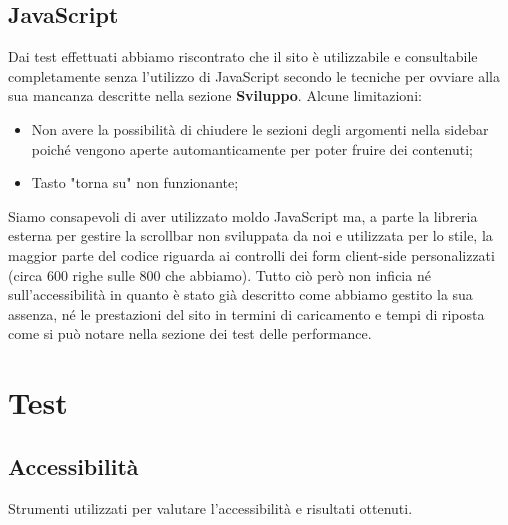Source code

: \documentclass[12pt]{article}
\begin{document}
	\subsection{JavaScript}
	Dai test effettuati abbiamo riscontrato che il sito è utilizzabile e consultabile completamente senza l'utilizzo di JavaScript secondo le tecniche per ovviare alla sua mancanza descritte nella sezione \textbf{Sviluppo}. Alcune limitazioni:
	\begin{itemize}
		\item Non avere la possibilità di chiudere le sezioni degli argomenti nella sidebar poiché vengono aperte automanticamente per poter fruire dei contenuti;
		\item Tasto "torna su" non funzionante;
	\end{itemize}
	Siamo consapevoli di aver utilizzato moldo JavaScript ma, a parte la libreria esterna per gestire la scrollbar non sviluppata da noi e utilizzata per lo stile, la maggior parte del codice riguarda ai controlli dei form client-side personalizzati (circa 600 righe sulle 800 che abbiamo).
	Tutto ciò però non inficia né sull'accessibilità in quanto è stato già descritto come abbiamo gestito la sua assenza, né le prestazioni del sito in termini di caricamento e tempi di riposta come si può notare nella sezione dei test delle performance.
	
	\section{Test}
	\subsection{Accessibilità}
	Strumenti utilizzati per valutare l'accessibilità e risultati ottenuti.
\end{document}
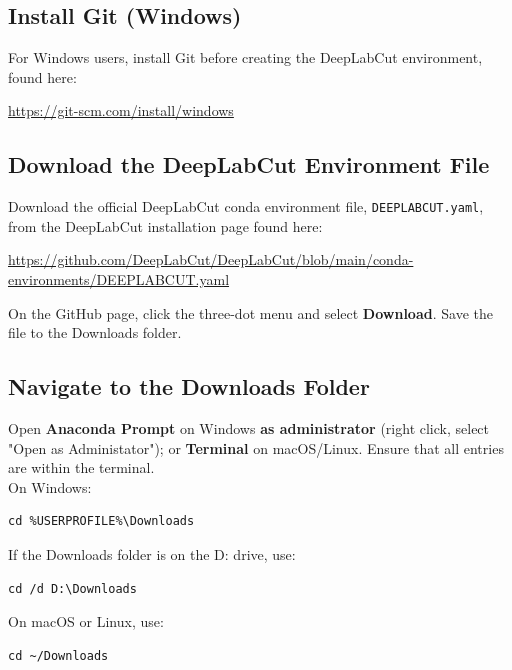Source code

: \documentclass[11pt]{article}
\renewcommand{\[}{%
  \par\smallskip\noindent
  \begin{center}%
  \setlength{\fboxsep}{5pt}%
  \setlength{\fboxrule}{0.35pt}%
  \begin{lrbox}{\almaEquationBox}%
  $\displaystyle
}
\renewcommand{\]}{%
  $%
  \end{lrbox}%
  \fcolorbox{equationLine}{equationBack}{\usebox{\almaEquationBox}}%
  \end{center}%
  \smallskip\par
}
\begin{document}
\subsection{Install Git (Windows)}

For Windows users, install Git before creating the DeepLabCut environment, found here:

\begin{tcolorbox}
\url{https://git-scm.com/install/windows}
\end{tcolorbox}

\subsection{Download the DeepLabCut Environment File}

Download the official DeepLabCut conda environment file, \texttt{DEEPLABCUT.yaml}, from the DeepLabCut installation page found here: 

\begin{tcolorbox}
\url{https://github.com/DeepLabCut/DeepLabCut/blob/main/conda-environments/DEEPLABCUT.yaml}
\end{tcolorbox}
\noindent On the GitHub page, click the three-dot menu and select \textbf{Download}. Save the file to the Downloads folder.

\subsection{Navigate to the Downloads Folder}
Open \textbf{Anaconda Prompt} on Windows \textbf{as administrator} (right click, select "Open as Administator"); or \textbf{Terminal} on macOS/Linux. Ensure that all entries are within the terminal. \\

\noindent On Windows:

\begin{tcolorbox}
\begin{verbatim}
cd %USERPROFILE%\Downloads
\end{verbatim}
\end{tcolorbox}
\noindent If the Downloads folder is on the D: drive, use:
\begin{tcolorbox}
\begin{verbatim}
cd /d D:\Downloads
\end{verbatim}
\end{tcolorbox}
\noindent On macOS or Linux, use:
\begin{tcolorbox}
\begin{verbatim}
cd ~/Downloads
\end{verbatim}
\end{tcolorbox}
\end{document}
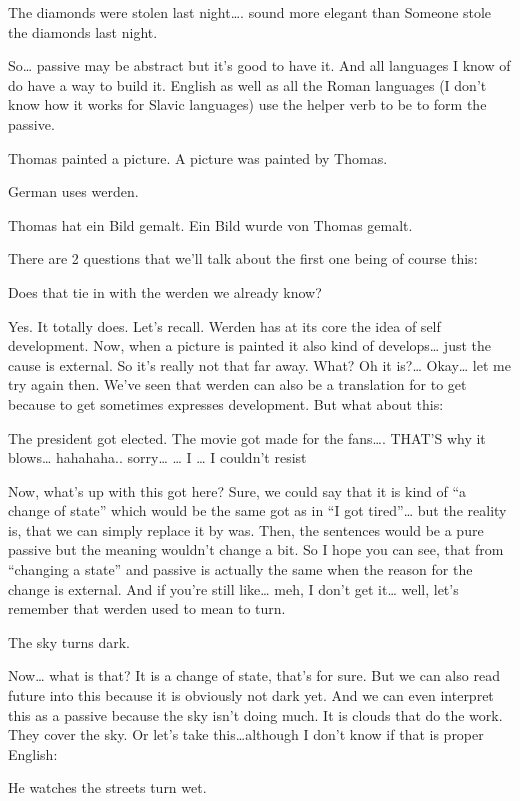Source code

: \documentclass[a4paper,12pt]{article}
\begin{document}
\begin{adjustwidth}{2em}{0pt}
\begin{adjustwidth}{3em}{0pt}
    The diamonds were stolen last night…. sound more elegant than
    Someone stole the diamonds last night.

So… passive may be abstract but it’s good to have it. And all languages I know of do have a way to build it. English as well as all the Roman languages (I don’t know how it works for Slavic languages) use the helper verb to be to form the passive.

    Thomas painted a picture.
    A picture was painted by Thomas.

German uses werden.

    Thomas hat ein Bild gemalt.
    Ein Bild wurde von Thomas gemalt.

There are 2 questions that we’ll talk about the first one being of course this:

Does that tie in with the werden we already know?

Yes. It totally does. Let’s recall. Werden has at its core the idea of self development. Now, when a picture is painted it also kind of develops… just the cause is external. So it’s really not that far away. What? Oh it is?… Okay… let me try again then. We’ve seen that werden can also be a translation for to get because to get sometimes expresses development. But what about this:

    The president got elected.
    The movie got made for the fans…. THAT’S why it blows… hahahaha.. sorry… … I … I  couldn’t resist

Now, what’s up with this got here? Sure, we could say that it is kind of “a change of state” which would be the same got as in “I got tired”… but the reality is, that we can simply replace it by was. Then, the sentences would be a pure passive but the meaning wouldn’t change a bit. So I hope you can see, that from “changing a state” and passive is actually the same when the reason for the change is external.
And if you’re still like… meh, I don’t get it… well, let’s remember that werden used to mean to turn.

    The sky turns dark.

Now… what is that? It is a change of state, that’s for sure. But we can also read future into this because it is obviously not dark yet. And we can even interpret this as a passive because the sky isn’t doing much. It is clouds that do the work. They cover the sky. Or let’s take this…although I don’t know if that is proper English:

    He watches the streets turn wet.


\end{adjustwidth}
\end{adjustwidth}
\end{document}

──────

Task item:
Exactly reproduce the lines beginning with the one that contains "The movie got" and ending with the last line of the material, both included. Leave out everything else.

Answer to the exercise:
    The movie got made for the fans…. THAT’S why it blows… hahahaha.. sorry… … I … I  couldn’t resist

Now, what’s up with this got here? Sure, we could say that it is kind of “a change of state” which would be the same got as in “I got tired”… but the reality is, that we can simply replace it by was. Then, the sentences would be a pure passive but the meaning wouldn’t change a bit. So I hope you can see, that from “changing a state” and passive is actually the same when the reason for the change is external.
And if you’re still like… meh, I don’t get it… well, let’s remember that werden used to mean to turn.

    The sky turns dark.

Now… what is that? It is a change of state, that’s for sure. But we can also read future into this because it is obviously not dark yet. And we can even interpret this as a passive because the sky isn’t doing much. It is clouds that do the work. They cover the sky. Or let’s take this…although I don’t know if that is proper English:

    He watches the streets turn wet.


\end{adjustwidth}
\end{adjustwidth}
\end{document}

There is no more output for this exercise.